Need guidance on manipulating NetCDF files

Hey everyone! I need someone to guide me and share expertise on how to manipulate and work with NetCDF files. To give you more context:

  • I am dealing with 10,000+ NetCDF files (1994-2024) from NOAA OISST v2.1 hosted on Google Cloud Storage (noaa-cdr-sea-surface-temp-optimum-interpolation/data/v2.1/avhrr).
  • There are 10,957 files x 1.6MB for each NetCDF file so a total of 17.5 GB.
  • I am working on the Google Colab environment.
  • I only need to filter data within certain coordinates.
  • I have been experimenting but it seems that the calibration is lost when I export the data as the metadata in the NetCDF is excluded.
  • What is best method to collate these 10K+ filtered data into one file.
  • I will use the collated and filtered data to train DL models.

Shout out to Jack Kelly from Climate Change AI for sharing this forum.

3 Likes

Hey there @isa, welcome to the Pangeo Forum :wave:

A few ideas of getting all of these data into a single Xarray dataset.

  1. If it’s helpful to start working with, there is a Kerchunk'ed version of NOAA OISST AVHRR stored on the pangeo OSN pod. You can access this with
! pip install kerchunk xarray s3fs
import xarray as xr 
ds = xr.open_dataset('https://ncsa.osn.xsede.org/Pangeo/pangeo-forge/pangeo-forge/aws-noaa-oisst-feedstock/aws-noaa-oisst-avhrr-only.zarr/reference.json',engine='kerchunk')
  1. Try to open all of these files (or a subset to start) with Xarray’s open_mfdatatset. This can be difficult with a large number of files.

  2. Create a ‘virtual reference dataset’ of all of these files with Kerchunk (guide here). This can be quite a lot of work up front, but then you will have ‘zarr like acccess’

  3. Create a copy of the dataset as a Zarr store with Xarray+Dask or with some other tools. Quite a lot of work and you need a place to store a copy of the dataset, but you can choose the chunking schema and you will have a performant dataset. https://guide.cloudnativegeo.org/

Others might have tips or a link to an already existing Zarr copy of NOAA OISST.

4 Likes

I know this sort of goes against the recommended approach of being cloud-native here but for data of this size, it’s relatively straightforward to download & do this locally.
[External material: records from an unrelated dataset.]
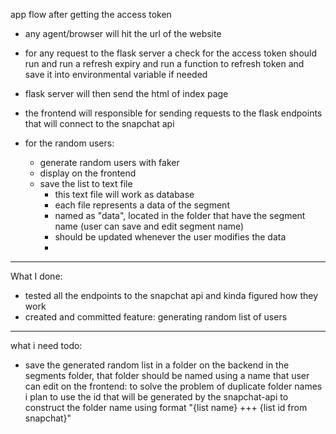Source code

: app flow after getting the access token

- any agent/browser will hit the url of the website
- for any request to the flask server a check for the access token should run and run a refresh expiry and run a function to refresh token and save it into environmental variable if needed
- flask server will then send the html of index page
- the frontend will responsible for sending requests to the flask endpoints that will connect to the snapchat api

- for the random users:

  - generate random users with faker
  - display on the frontend
  - save the list to text file
    - this text file will work as database
    - each file represents a data of the segment
    - named as "data", located in the folder that have the segment name (user can save and edit segment name)
    - should be updated whenever the user modifies the data
    -

---

What I done:

- tested all the endpoints to the snapchat api and kinda figured how they work
- created and committed feature: generating random list of users

---

what i need todo:

- save the generated random list in a folder on the backend in the segments folder, that folder should be named using a name that user can edit on the frontend:
  to solve the problem of duplicate folder names i plan to use the id that will be generated by the snapchat-api to construct the folder name using format "{list name} +++ {list id from snapchat}"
Here’s a bash script to download & merge files by year so that you have 30~40 files to work with, which would be much more manageable to open with Xarray’s open_mfdataset function.
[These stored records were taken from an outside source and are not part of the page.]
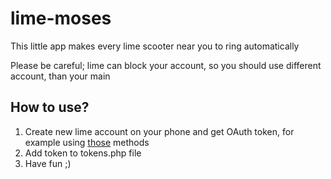 # lime-moses
This little app makes every lime scooter near you to ring automatically

Please be careful; lime can block your account, so you should use different account, than your main

## How to use?
1. Create new lime account on your phone and get OAuth token, for example using [those](https://github.com/ubahnverleih/WoBike/blob/master/Lime.md) methods
2. Add token to tokens.php file
3. Have fun ;)
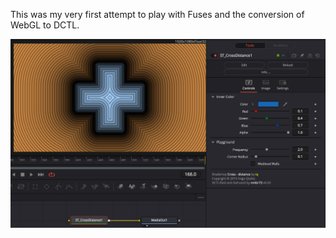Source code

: <!-- +++ DO NOT REMOVE THIS COMMENT +++ DO NOT ADD OR EDIT ANY TEXT BEFORE THIS LINE +++ IT WOULD BE A REALLY BAD IDEA +++ -->

This was my very first attempt to play with Fuses and the conversion of WebGL to DCTL.

![screenshot](CrossDistance_screenshot.png "CrossDistance.fuse in DaVinci Resolve")

<!-- +++ DO NOT REMOVE THIS COMMENT +++ DO NOT EDIT ANY TEXT THAT COMES AFTER THIS LINE +++ TRUST ME: JUST DON'T DO IT +++ -->
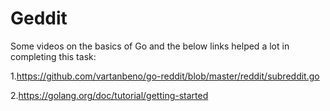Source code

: # Geddit

Some videos on the basics of Go and the below links helped a lot in completing this task: 

1.https://github.com/vartanbeno/go-reddit/blob/master/reddit/subreddit.go

2.https://golang.org/doc/tutorial/getting-started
When doing things locally, cdo (Overview - CDO - Project Management Service) tool is quite handy, which is what I use below.

#! /bin/bash

# Download data from Google into folder 'avhrr'
gsutil -m cp -r "gs://noaa-cdr-sea-surface-temp-optimum-interpolation/data/v2.1/avhrr" .

# Merge each year into a single NetCDF file
for y in {1994..2024}; do
   cdo --sortname -z zstd1 mergetime avhrr/$y*/*.nc $y.nc
done

# (Optional) Merge into a single file
cdo -z zstd1 mergetime *.nc avhrr.nc

# (Optional) Chunk for faster time-series access if looking at specific locations.
nccopy -c lat/128,lon/128,time/365 avhrr.nc avhrr_c.nc

I’m not too clear what you mean by ‘calibration is lost’ though?

2 Likes

@norlandrhagen Thank you for this! Will be trying your suggestions out.

1 Like

@josephyang I wanted to do it on cloud especially for training later on. I wanted to do everything in one place, no switching environments but will consider doing it locally.

I also shared my concern in CCAI community and I got suggestions of using CDO. I asked a generative model if CDO can be used in Google Colab and it said yes, I will still have to verify it.

Regarding the specific location, is it only for bounding box or I can specify the specific shape?

On the ‘calibration is lost’ - I experimented: I filtered the SST values within a bounding box and stored it into a NumPy array which I eventually saved in a CSV. I plotted it again and it shows that the SST values are different because the calibration is lost which is in the metadate of the netCDF file.